Encoding A Depth Map Into An Image Using Analysis Of Two Consecutive Captured Frames

Info

Publication number: 20090066693
Type: Application
Filed: Sep 6, 2007
Publication Date: Mar 12, 2009
Inventor: Roc Carson (Vancouver)
Application Number: 11/851,170

Abstract

A computer implemented method of calculating and encoding depth data from captured image data is disclosed. In one operation, the computer implemented method captures two successive frames of image data through a single image capture device. In another operation, differences between a first frame of image data and a second frame of the image data are determined. In still another operation, a depth map is calculated when pixel data of the first frame of the image data is compared to pixel data of the second frame of the image data. In another operation, the depth map is encoded into a header of the first frame of image data.

Description

Description

BACKGROUND OF THE INVENTION

The proliferation of digital cameras has coincided with the decrease in cost of storage media. Additionally, the decrease in size and cost of digital camera hardware allows digital cameras to be incorporated with many mobile electronic devices such as cellular telephones, wireless smart phones, and notebook computers. With the rapid and extensive proliferation, a competitive business environment as developed for digital camera hardware. In such a competitive environment it can be beneficial to include features that can distinguish a product from similar products.
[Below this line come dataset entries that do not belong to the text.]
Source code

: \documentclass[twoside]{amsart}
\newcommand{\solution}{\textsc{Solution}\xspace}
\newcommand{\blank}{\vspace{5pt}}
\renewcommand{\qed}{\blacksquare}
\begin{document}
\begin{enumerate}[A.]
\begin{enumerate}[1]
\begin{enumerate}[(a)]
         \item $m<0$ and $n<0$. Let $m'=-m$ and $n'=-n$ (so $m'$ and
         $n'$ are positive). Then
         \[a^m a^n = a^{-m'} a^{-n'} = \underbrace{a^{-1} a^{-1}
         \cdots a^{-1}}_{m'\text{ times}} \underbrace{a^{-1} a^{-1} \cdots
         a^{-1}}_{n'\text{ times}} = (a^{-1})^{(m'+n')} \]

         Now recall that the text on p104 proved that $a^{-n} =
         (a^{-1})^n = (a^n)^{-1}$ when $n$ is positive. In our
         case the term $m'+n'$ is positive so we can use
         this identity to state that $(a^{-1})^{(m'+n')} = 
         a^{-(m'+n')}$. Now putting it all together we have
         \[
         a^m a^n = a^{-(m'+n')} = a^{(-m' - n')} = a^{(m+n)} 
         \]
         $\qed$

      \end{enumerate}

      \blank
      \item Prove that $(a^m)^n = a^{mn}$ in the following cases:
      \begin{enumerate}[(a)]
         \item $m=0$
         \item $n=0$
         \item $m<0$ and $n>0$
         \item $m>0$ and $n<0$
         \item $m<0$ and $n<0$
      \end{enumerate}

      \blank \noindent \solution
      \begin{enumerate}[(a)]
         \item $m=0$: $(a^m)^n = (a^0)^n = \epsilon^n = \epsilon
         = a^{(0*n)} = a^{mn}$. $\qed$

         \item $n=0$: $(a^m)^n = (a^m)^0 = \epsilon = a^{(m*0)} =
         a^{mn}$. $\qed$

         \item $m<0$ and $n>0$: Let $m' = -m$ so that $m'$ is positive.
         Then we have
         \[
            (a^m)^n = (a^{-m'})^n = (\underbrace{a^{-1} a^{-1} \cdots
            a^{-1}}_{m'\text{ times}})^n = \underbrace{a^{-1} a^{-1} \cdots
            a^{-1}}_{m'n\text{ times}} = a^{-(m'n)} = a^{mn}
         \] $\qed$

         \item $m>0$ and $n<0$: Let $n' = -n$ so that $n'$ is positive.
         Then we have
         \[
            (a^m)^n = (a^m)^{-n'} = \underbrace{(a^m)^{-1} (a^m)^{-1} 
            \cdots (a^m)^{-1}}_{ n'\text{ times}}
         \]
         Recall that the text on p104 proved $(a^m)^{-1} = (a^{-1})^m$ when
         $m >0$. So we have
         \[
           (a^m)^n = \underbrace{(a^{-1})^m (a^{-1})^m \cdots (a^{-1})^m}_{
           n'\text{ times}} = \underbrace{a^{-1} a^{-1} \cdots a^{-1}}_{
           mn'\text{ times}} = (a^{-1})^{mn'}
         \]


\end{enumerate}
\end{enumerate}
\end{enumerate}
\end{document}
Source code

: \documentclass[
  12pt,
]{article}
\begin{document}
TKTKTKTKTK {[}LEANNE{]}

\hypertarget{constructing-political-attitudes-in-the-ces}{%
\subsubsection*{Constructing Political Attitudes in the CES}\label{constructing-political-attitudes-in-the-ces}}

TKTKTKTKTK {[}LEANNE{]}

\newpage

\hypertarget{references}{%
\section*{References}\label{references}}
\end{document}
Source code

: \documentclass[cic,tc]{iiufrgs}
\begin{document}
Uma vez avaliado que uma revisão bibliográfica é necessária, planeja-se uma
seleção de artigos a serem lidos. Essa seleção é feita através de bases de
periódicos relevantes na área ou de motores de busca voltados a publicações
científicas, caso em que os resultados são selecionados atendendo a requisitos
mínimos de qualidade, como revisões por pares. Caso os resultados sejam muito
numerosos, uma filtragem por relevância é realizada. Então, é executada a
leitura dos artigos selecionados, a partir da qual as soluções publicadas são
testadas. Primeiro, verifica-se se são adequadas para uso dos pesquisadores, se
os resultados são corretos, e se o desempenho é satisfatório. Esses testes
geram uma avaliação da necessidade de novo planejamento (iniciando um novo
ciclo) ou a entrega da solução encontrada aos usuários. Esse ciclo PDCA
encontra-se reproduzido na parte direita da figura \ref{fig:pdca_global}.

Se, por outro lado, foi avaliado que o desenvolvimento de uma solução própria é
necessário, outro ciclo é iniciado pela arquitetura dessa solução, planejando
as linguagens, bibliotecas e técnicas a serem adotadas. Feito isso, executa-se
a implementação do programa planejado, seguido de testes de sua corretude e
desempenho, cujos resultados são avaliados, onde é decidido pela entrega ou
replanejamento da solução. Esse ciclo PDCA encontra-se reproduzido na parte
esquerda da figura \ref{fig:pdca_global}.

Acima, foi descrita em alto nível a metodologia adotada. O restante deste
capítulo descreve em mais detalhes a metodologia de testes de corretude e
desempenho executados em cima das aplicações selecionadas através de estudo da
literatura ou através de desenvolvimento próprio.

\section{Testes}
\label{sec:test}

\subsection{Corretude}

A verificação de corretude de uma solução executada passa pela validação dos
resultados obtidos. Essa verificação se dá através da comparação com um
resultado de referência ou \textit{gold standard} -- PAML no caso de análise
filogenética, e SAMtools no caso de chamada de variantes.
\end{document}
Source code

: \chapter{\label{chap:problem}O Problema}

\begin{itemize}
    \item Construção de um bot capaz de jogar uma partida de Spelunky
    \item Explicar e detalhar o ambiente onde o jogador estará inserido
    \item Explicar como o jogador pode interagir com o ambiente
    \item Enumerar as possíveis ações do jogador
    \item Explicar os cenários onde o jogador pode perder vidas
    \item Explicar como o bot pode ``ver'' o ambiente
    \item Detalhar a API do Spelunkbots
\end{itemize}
Depth data can be used to enhance realism or be artificially added to photos using photo editing software. One method for capturing depth data uses specialized equipment such as stereo cameras or other specialized depth sensing cameras. Without such specialized cameras, the creation or simulation of depth data can be created using photo editing software to create a depth field in an existing photograph. The creation of a depth field can require extensive user interaction with often expensive and difficult to use photo manipulation software.

In view of the forgoing, there is a need to automatically capture depth data when taking digital photographs with relatively inexpensive digital camera hardware.

SUMMARY

In one embodiment, a computer implemented method of calculating and encoding depth data from captured image data is disclosed. In one operation, the computer implemented method captures two successive frames of image data through a single image capture device. In another operation, differences between a first frame of image data and a second frame of the image data are determined. In still another operation, a depth map is calculated when pixel data of the first frame of the image data is compared to pixel data of the second frame of the image data. In another operation, the depth map is encoded into a header of the first frame of image data.

In another embodiment, an image capture device configured to generate a depth map from captured image data is disclosed. The image capture device can include a camera interface and an image storage controller interfaced with the camera interface. Additionally, the image storage controller can be configured to store two successive frames of image data from the camera interface. A depth mask capture module may also be included in the image capture device. The depth mask capture module can be configured to create a depth mask based on differences between two successive frames of image data. Also included in the image capture device is a depth engine configured to process the depth mask to generate a depth map identifying a depth plane for elements in the captured image.

Other aspects and advantages of the invention will become apparent from the following detailed description, taken in conjunction with the accompanying drawings, illustrating by way of example the principles of the invention.

BRIEF DESCRIPTION OF THE DRAWINGS

The invention, together with further advantages thereof, may best be understood by reference to the following description taken in conjunction with the accompanying drawings.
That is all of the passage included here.